Supplied material
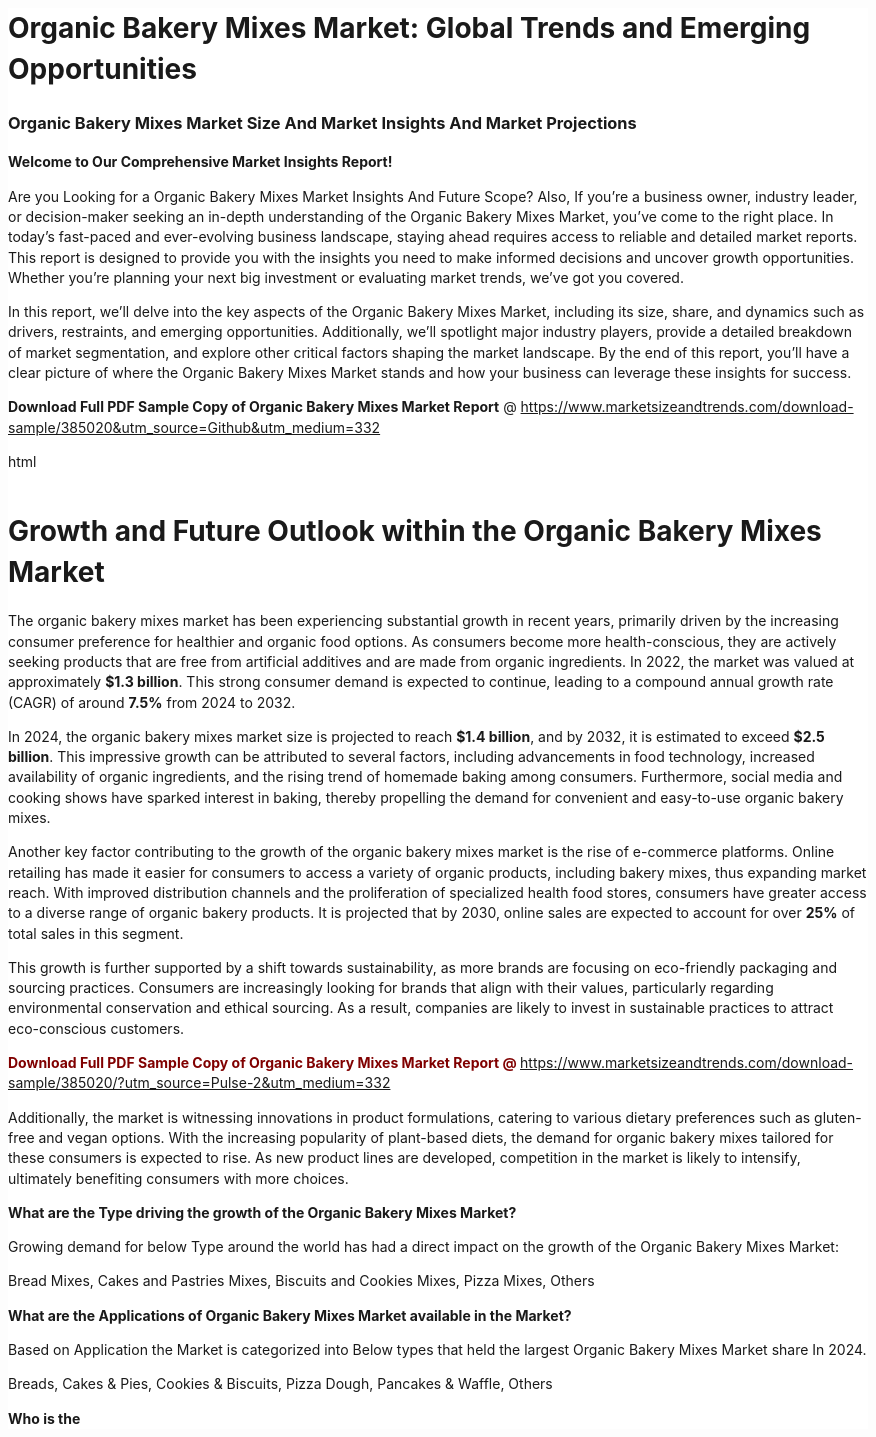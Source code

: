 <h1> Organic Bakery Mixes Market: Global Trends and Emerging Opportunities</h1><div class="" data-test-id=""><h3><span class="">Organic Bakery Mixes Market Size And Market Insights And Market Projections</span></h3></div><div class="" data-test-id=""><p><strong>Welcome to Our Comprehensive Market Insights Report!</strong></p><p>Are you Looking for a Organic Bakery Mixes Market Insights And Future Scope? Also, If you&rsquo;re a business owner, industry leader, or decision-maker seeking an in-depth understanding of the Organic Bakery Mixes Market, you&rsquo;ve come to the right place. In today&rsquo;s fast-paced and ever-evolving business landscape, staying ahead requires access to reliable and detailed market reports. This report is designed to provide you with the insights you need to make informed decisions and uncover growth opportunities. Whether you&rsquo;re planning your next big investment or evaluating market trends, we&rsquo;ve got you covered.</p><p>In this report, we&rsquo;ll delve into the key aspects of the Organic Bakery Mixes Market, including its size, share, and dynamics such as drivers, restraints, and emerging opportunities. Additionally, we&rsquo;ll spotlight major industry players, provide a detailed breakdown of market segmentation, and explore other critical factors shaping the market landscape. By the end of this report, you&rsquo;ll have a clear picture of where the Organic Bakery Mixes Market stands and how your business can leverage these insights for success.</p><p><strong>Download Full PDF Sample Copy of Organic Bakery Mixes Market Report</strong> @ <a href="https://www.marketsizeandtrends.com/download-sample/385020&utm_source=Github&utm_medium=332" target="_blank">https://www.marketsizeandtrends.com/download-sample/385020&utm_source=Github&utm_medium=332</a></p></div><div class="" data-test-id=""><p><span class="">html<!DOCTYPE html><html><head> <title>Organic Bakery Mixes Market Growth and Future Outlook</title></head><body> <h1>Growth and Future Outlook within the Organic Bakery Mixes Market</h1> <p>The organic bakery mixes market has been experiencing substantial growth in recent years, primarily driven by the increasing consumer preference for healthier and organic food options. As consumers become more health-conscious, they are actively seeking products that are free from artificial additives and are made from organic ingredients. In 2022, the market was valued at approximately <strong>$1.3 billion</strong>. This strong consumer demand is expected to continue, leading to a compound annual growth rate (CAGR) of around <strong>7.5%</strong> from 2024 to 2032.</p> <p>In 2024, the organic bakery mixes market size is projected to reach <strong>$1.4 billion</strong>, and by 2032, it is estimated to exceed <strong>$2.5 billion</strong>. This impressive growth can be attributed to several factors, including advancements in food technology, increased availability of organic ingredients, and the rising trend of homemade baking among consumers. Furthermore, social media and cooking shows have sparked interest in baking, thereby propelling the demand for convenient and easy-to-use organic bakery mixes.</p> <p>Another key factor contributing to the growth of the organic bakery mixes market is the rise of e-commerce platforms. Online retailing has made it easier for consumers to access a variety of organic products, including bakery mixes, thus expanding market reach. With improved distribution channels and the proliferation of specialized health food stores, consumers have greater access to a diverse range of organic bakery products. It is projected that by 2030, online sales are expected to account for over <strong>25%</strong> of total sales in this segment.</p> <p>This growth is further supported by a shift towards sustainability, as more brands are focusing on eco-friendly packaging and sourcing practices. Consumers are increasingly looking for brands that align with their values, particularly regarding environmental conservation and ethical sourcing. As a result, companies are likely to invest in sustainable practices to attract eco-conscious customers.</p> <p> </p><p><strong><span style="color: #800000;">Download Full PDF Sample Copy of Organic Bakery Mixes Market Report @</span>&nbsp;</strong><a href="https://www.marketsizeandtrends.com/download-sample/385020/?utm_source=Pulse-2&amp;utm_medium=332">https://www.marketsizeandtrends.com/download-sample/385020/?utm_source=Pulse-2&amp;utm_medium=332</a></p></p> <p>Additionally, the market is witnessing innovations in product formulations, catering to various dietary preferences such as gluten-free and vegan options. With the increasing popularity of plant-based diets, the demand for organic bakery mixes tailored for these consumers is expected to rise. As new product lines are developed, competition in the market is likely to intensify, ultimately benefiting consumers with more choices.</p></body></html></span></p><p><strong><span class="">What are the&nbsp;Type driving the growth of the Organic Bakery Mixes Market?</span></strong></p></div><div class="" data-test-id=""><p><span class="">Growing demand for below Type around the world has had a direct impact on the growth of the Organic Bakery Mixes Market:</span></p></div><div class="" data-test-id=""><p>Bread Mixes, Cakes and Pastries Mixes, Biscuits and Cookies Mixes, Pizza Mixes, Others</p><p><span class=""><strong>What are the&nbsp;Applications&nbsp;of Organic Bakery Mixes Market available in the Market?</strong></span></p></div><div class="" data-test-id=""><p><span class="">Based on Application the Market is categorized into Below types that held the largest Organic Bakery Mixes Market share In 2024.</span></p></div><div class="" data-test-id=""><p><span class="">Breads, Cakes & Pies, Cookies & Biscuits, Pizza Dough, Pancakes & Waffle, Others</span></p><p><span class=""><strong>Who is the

* * *

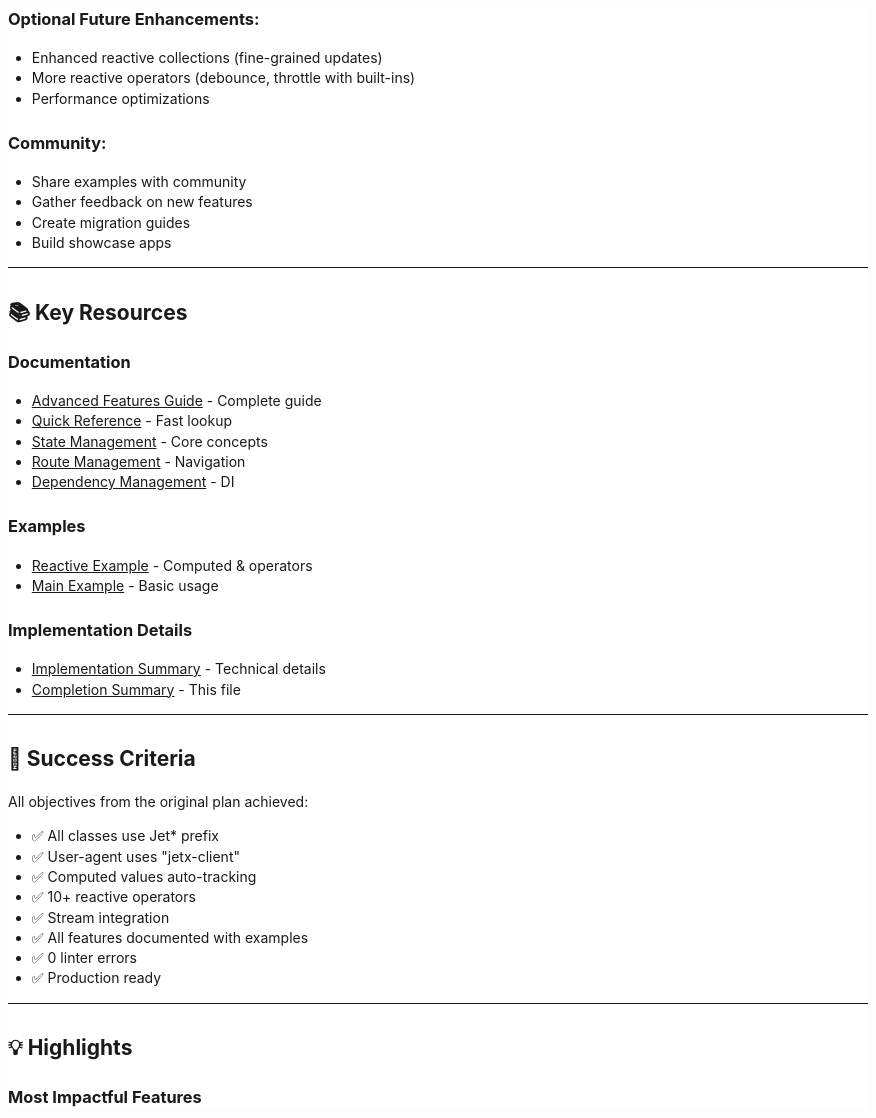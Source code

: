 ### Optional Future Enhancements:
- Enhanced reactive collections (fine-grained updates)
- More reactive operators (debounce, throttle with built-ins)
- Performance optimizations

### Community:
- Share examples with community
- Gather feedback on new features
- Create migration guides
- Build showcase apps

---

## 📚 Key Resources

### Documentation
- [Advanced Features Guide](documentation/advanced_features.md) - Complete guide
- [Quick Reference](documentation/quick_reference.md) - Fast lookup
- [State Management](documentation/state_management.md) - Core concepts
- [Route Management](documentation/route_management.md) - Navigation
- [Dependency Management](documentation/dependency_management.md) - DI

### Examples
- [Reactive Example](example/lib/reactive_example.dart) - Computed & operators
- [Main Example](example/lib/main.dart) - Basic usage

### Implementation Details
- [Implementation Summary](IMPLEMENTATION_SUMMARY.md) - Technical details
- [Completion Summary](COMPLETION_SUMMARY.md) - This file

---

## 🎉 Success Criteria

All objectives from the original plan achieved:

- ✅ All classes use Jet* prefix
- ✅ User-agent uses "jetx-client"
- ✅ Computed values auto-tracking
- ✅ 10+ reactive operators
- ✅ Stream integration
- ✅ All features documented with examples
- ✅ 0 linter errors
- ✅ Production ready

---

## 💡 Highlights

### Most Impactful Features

==

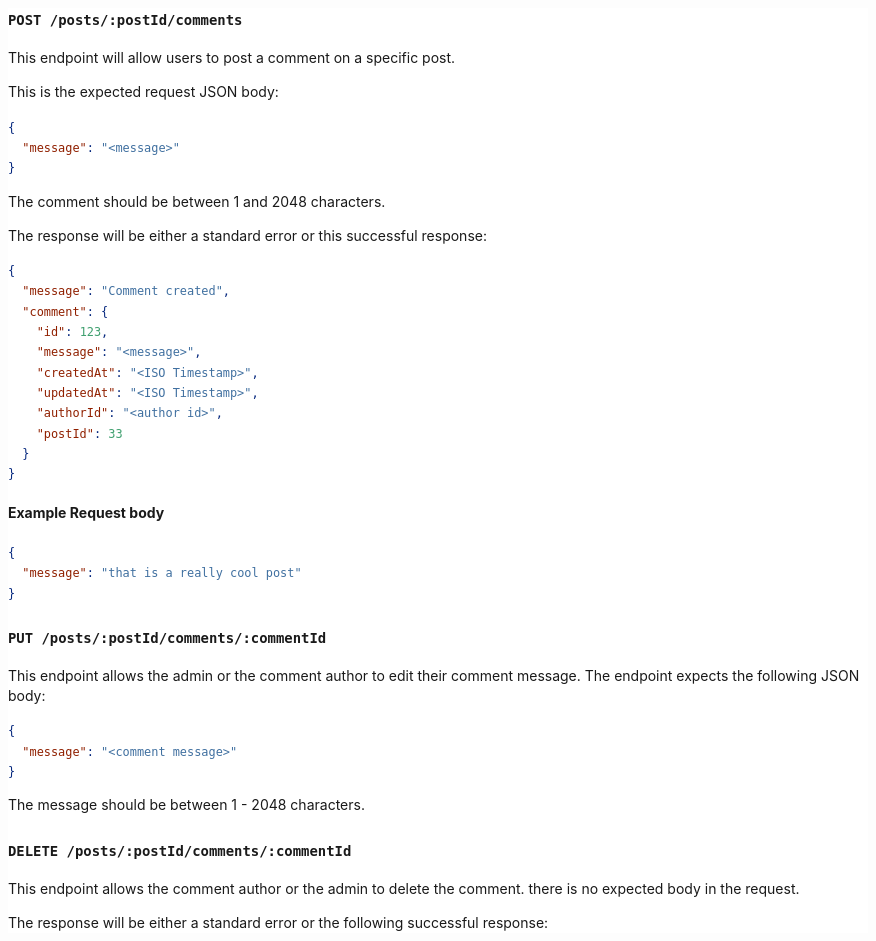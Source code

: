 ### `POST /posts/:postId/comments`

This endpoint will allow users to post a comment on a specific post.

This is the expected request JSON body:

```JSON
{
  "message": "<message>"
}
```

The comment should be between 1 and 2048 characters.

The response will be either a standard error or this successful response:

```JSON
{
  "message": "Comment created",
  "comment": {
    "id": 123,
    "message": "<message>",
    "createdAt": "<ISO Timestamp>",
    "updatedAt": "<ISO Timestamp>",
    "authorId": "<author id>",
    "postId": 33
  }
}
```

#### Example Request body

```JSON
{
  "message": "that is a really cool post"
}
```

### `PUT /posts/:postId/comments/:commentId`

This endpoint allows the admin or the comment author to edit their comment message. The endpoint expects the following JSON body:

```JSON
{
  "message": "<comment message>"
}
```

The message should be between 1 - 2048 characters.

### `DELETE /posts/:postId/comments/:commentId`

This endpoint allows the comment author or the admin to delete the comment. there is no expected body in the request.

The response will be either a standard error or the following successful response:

Work instruction
Go through the records above and copy every line with the word "posts".

Exercise response
: ### `POST /posts/:postId/comments`
### `PUT /posts/:postId/comments/:commentId`
### `DELETE /posts/:postId/comments/:commentId`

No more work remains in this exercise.